Uzun süredir aklımda yazmak, özellikle büyükşehir tabir edilen welcome to the jungle yerlerde yaşıyorsanız bu nefret gün be gün büyüyor.


Baştan belirtmek isterim ki bu yazı nazik, kibar, kurallara uyan, yayalara saygısızlık etmeyen, trafik kurallarına göre uygun yerlerde veya nezaketlerinden yol veren sürücüleri hariç tutmaktadır.

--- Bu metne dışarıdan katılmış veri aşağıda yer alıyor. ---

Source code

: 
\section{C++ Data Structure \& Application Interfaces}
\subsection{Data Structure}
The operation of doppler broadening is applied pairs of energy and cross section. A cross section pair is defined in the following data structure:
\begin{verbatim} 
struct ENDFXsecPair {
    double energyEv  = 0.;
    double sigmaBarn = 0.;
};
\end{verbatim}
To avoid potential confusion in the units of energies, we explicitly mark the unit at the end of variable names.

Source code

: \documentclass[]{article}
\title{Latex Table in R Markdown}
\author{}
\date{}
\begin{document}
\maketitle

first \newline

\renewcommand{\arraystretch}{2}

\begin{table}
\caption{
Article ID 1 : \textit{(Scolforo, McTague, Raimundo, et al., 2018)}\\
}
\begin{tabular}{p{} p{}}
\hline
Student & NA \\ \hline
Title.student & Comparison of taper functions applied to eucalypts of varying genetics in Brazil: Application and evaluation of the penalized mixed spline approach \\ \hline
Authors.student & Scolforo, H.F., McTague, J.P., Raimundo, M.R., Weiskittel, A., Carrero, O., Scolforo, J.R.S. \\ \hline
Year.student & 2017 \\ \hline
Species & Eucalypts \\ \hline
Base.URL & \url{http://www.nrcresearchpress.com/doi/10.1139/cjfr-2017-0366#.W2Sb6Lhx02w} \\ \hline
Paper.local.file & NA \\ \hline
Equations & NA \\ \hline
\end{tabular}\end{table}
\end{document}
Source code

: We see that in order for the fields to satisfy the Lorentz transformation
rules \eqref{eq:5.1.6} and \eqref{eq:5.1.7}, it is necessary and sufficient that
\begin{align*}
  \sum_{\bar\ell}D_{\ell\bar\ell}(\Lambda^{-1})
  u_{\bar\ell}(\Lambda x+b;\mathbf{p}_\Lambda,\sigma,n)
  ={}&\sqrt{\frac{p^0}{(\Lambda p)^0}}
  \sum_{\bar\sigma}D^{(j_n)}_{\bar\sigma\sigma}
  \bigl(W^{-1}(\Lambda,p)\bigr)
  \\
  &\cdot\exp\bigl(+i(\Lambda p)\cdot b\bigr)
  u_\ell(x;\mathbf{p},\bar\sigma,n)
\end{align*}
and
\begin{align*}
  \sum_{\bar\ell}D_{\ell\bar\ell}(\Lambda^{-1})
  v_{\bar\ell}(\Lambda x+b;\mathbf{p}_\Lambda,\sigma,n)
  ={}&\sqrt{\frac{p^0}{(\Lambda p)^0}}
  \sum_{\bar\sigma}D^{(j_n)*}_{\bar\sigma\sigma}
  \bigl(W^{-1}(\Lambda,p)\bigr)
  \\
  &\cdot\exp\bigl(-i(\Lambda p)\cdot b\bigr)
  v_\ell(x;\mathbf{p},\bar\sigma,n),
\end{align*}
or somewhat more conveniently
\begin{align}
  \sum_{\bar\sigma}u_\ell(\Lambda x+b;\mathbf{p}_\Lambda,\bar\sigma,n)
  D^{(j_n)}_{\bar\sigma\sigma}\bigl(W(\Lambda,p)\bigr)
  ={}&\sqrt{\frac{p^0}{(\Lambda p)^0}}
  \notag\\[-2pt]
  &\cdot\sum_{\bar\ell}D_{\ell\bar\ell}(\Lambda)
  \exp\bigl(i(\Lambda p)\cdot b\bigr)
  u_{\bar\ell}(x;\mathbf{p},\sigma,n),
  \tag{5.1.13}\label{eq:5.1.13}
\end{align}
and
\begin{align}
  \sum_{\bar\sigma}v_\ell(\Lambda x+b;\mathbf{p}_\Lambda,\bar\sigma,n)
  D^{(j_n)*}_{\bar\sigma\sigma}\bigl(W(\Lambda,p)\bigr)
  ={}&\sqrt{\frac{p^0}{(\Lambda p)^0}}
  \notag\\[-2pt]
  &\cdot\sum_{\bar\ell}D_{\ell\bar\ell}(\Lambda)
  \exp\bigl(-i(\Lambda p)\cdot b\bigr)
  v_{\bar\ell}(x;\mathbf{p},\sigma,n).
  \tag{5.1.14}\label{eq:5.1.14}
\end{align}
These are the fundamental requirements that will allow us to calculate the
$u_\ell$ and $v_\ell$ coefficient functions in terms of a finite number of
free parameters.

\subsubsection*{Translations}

Oturduğum sokak dar bir sokak, yaşadığım olaylar tek burada değil ama daha çok burada. Neden? Çünkü kal bile diyemeceğiniz bir kaldırım, çok genişmiş gibi ortasında direkler, elinizde poşetle yürüyemiyorsunuz falan, tekerlekli bavul, pazar çantası gibi şeyleri zaten unutun. İşte bu kal'ın yanında dizi dizi park etmiş otomobiller, size kalan tek araba geçişlik aracın ve yayanın ortak paylaşmak zorunda kaldığı bir alan(sana yakın bir Sunay Akın gibi olmuş, sonradan okudum da). Elinizde yükünüz mü var? Poşetse zaten sallanmıyor, pazar çantası veya tekerlekli bavulsa çekil kenara uyarısı alıyorsunuz, büyüklük sizde kalsın, her gün onlarca araca yol veriyorsunuz. Mübalağa yapıyorsun denmesin diye söylüyorum, evet her gün onlarca araca -gerçek sayı- yer veriyorum ve her seferinde küfrediyorum, bana yol bırakılmıyor, üzerine gasp ediliyor, havanın üzerinde falan yürümem gerekiyor sanırım. Suyun üzerinde adım... 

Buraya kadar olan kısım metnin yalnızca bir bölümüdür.